Il Regno dei Borboni di Napoli fu definito, spregiativamente, “Festa, Farina e Forca”. Però un vecchio gentiluomo reazionario ebbe a dirmi una volta :” Certo, c’era la Forca. Ma c’era la Farina, quindi si poteva campare. Ma, soprattutto, c’era la Festa”.
La Festa. La necessaria allegria che rende sopportabile una esistenza normalmente triste.

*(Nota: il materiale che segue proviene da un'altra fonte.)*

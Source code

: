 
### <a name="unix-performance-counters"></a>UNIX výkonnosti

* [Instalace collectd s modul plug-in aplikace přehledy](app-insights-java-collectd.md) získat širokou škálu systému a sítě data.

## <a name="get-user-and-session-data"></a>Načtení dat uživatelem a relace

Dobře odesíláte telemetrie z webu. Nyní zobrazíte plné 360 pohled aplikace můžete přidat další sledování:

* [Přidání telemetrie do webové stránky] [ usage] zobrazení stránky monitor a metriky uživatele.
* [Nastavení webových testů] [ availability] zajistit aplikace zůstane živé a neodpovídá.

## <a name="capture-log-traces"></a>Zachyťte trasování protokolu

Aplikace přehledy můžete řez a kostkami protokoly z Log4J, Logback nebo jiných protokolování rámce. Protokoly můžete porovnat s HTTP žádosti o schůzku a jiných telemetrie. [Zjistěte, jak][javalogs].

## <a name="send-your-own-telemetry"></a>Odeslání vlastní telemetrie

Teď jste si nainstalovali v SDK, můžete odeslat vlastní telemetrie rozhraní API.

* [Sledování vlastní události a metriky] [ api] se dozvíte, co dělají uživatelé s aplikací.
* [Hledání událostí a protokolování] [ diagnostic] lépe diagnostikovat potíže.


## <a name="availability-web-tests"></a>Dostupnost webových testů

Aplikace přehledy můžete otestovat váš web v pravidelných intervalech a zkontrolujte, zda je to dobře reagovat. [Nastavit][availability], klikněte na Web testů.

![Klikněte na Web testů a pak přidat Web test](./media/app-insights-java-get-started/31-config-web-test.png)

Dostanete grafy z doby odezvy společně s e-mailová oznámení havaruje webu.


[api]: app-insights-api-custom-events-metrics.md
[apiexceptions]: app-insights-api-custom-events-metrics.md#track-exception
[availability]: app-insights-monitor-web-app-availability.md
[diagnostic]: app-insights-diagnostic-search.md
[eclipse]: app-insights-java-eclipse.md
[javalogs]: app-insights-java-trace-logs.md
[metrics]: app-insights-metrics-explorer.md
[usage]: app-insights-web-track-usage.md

Mi viene in mente anche un episodio che mi fu narrato, non ricordo da chi, moltissimi anni fa. Una Festa della Matricola, a Firenze se la memoria non falla. Vi partecipò Achille Starace, allora Segretario del PNF, l’uomo delle liturgie di Regime. I goliardi lo presero di peso, come per portarlo in trionfo. Ma fu un ben strano trionfo. Perché intonavani stornelli sfottendolo nel modo più becero. E qualcuno, a quanto sembra, puncicava da sotto il deretano del potente gerarca con un ago da materassi. Nessuno fu arrestato né denunciato. E Starace abbozzò alla fine di buon grado.

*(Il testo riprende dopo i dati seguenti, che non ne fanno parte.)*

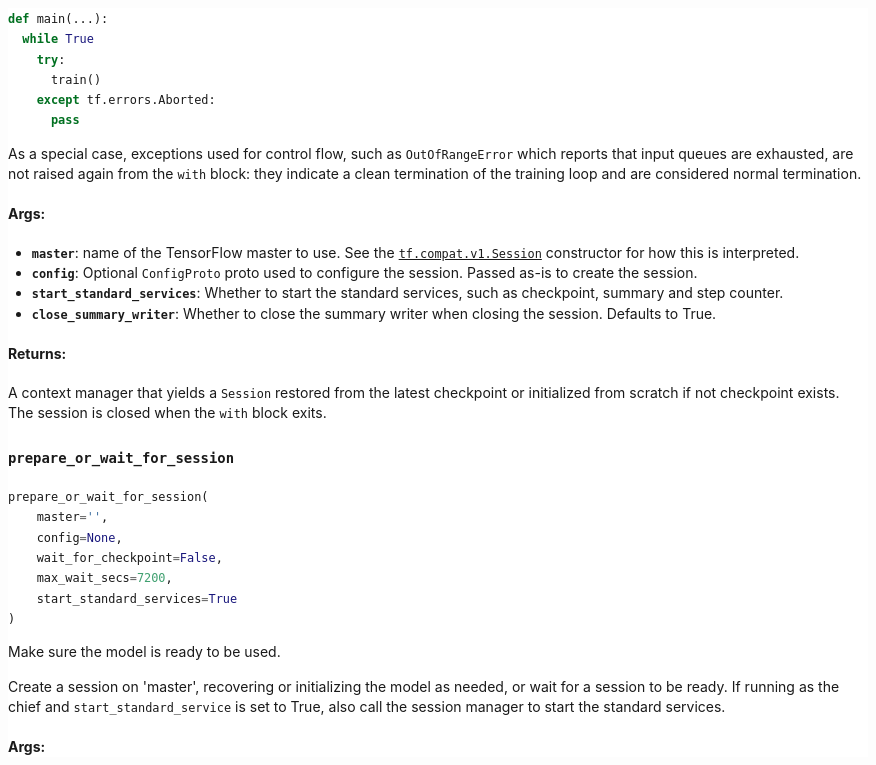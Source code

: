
 ```python
def main(...):
  while True
    try:
      train()
    except tf.errors.Aborted:
      pass
```

As a special case, exceptions used for control flow, such as
`OutOfRangeError` which reports that input queues are exhausted, are not
raised again from the `with` block: they indicate a clean termination of
the training loop and are considered normal termination.

#### Args:


* <b>`master`</b>: name of the TensorFlow master to use.  See the
  <a href="../../../../tf/compat/v1/Session.md"><code>tf.compat.v1.Session</code></a> constructor for how this is interpreted.
* <b>`config`</b>: Optional `ConfigProto` proto used to configure the session. Passed
  as-is to create the session.
* <b>`start_standard_services`</b>: Whether to start the standard services, such as
  checkpoint, summary and step counter.
* <b>`close_summary_writer`</b>: Whether to close the summary writer when closing the
  session.  Defaults to True.


#### Returns:

A context manager that yields a `Session` restored from the latest
checkpoint or initialized from scratch if not checkpoint exists.  The
session is closed when the `with` block exits.


<h3 id="prepare_or_wait_for_session"><code>prepare_or_wait_for_session</code></h3>

``` python
prepare_or_wait_for_session(
    master='',
    config=None,
    wait_for_checkpoint=False,
    max_wait_secs=7200,
    start_standard_services=True
)
```

Make sure the model is ready to be used.

Create a session on 'master', recovering or initializing the model as
needed, or wait for a session to be ready.  If running as the chief
and `start_standard_service` is set to True, also call the session
manager to start the standard services.

#### Args:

Nessun Regime, nessun Tiranno si è mai sognato di negare la Festa. Il momento, liberatorio, in cui il malessere che cova nel ventre profondo del popolo trova sfogo. E subisce catarsi.. Questo perché nessun tiranno ha mai, probabilmente, pensato all’annientamento sistematico del popolo che governa. Della sua economia e della sua vita. Forse l’unica eccezione è stato il regime dei Khmer Rossi in Cambogia. Forse… Ma nella nostra storia, tiranni, despoti, regimi autoritari e totalitari hanno sempre tollerato il Carnevale. Il necessario momento di disordine, di caos, per mantenere saldo l’ordine.

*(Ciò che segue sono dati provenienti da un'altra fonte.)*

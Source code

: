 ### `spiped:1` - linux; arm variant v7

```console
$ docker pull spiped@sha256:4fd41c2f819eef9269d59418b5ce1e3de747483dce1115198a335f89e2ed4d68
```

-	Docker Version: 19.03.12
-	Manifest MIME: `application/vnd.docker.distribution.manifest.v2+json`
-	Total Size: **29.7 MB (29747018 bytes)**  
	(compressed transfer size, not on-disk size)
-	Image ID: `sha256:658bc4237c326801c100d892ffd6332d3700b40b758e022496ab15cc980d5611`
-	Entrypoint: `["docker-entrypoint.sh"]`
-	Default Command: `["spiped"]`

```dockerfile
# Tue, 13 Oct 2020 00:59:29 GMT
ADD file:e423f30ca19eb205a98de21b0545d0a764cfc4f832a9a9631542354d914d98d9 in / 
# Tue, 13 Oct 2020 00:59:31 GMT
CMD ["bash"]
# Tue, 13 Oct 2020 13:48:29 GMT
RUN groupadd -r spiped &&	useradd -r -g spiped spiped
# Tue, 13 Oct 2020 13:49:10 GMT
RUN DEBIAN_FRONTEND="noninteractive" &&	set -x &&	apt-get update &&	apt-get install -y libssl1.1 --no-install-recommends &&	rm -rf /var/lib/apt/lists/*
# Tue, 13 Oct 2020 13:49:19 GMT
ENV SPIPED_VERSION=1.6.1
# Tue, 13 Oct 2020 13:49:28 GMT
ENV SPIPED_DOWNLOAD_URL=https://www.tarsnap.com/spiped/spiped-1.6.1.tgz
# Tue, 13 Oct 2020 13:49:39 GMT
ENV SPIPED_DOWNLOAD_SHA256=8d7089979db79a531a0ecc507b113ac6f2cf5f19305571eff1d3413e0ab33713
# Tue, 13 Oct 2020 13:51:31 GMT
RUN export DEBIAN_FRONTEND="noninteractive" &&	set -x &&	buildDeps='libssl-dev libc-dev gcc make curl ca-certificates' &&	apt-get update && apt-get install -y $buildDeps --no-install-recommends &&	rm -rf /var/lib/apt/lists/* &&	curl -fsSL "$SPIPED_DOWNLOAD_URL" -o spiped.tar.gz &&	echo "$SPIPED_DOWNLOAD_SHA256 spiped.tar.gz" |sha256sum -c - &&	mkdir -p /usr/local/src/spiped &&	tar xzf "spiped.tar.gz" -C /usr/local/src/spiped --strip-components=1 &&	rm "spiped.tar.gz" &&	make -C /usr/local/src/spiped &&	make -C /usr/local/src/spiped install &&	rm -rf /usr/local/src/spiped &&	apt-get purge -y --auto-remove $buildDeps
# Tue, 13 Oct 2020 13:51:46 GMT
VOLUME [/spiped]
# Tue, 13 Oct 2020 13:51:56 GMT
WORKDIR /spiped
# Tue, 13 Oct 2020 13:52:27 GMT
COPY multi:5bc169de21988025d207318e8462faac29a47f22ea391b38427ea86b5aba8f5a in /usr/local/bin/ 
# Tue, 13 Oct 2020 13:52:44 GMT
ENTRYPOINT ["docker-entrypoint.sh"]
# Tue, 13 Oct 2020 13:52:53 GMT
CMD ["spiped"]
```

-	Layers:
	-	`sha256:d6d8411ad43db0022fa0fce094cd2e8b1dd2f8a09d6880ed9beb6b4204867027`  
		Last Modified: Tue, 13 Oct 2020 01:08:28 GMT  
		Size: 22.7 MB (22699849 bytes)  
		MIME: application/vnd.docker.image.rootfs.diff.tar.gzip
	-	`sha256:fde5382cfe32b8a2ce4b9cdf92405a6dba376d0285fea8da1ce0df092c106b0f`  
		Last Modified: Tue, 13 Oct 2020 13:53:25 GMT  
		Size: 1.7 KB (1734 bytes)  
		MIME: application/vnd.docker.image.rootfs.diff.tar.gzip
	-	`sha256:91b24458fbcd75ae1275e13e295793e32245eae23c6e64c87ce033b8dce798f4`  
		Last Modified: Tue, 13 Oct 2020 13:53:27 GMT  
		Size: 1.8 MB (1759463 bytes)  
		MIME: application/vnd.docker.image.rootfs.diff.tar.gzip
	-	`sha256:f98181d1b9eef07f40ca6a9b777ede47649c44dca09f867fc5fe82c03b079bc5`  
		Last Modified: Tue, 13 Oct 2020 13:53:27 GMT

Piccola chiosa. Sono ormai quasi tre anni che il Carnevale, come tutte le altre feste, ci viene negato. Tre anni di, tetra quaresima. Con i colori, freddi e plumbei, che dominano la seconda parte del “Fanny ed Alexander” di Bergman. La tetra magione del bigotto pastore protestante. Quasi tre anni…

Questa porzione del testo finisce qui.